[INFORMATION — start]

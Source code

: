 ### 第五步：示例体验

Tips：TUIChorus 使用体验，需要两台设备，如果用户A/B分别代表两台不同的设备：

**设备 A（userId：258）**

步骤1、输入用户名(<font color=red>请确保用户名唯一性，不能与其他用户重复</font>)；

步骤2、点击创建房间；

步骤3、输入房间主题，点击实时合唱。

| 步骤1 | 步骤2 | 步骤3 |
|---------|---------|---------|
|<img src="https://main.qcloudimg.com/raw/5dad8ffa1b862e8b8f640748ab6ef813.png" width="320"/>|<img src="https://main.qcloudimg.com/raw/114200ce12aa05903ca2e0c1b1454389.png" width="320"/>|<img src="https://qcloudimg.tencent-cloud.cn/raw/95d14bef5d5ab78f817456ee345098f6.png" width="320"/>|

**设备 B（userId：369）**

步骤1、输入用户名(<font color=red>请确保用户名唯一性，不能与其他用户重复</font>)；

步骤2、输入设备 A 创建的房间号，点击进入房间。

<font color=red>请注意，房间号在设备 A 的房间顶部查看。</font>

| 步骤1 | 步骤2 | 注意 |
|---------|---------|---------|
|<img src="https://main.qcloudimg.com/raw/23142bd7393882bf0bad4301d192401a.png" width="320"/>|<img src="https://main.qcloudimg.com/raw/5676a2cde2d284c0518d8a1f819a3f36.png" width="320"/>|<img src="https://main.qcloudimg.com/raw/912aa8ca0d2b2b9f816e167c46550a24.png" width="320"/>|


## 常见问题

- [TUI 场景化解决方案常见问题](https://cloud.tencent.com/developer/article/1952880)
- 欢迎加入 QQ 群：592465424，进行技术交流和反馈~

[INFORMATION — finish]

TASK DIRECTIONS -> Look over the material above and report each line holding "tencent".

TASK RESULT ->
|<img src="https://main.qcloudimg.com/raw/5dad8ffa1b862e8b8f640748ab6ef813.png" width="320"/>|<img src="https://main.qcloudimg.com/raw/114200ce12aa05903ca2e0c1b1454389.png" width="320"/>|<img src="https://qcloudimg.tencent-cloud.cn/raw/95d14bef5d5ab78f817456ee345098f6.png" width="320"/>|
- [TUI 场景化解决方案常见问题](https://cloud.tencent.com/developer/article/1952880)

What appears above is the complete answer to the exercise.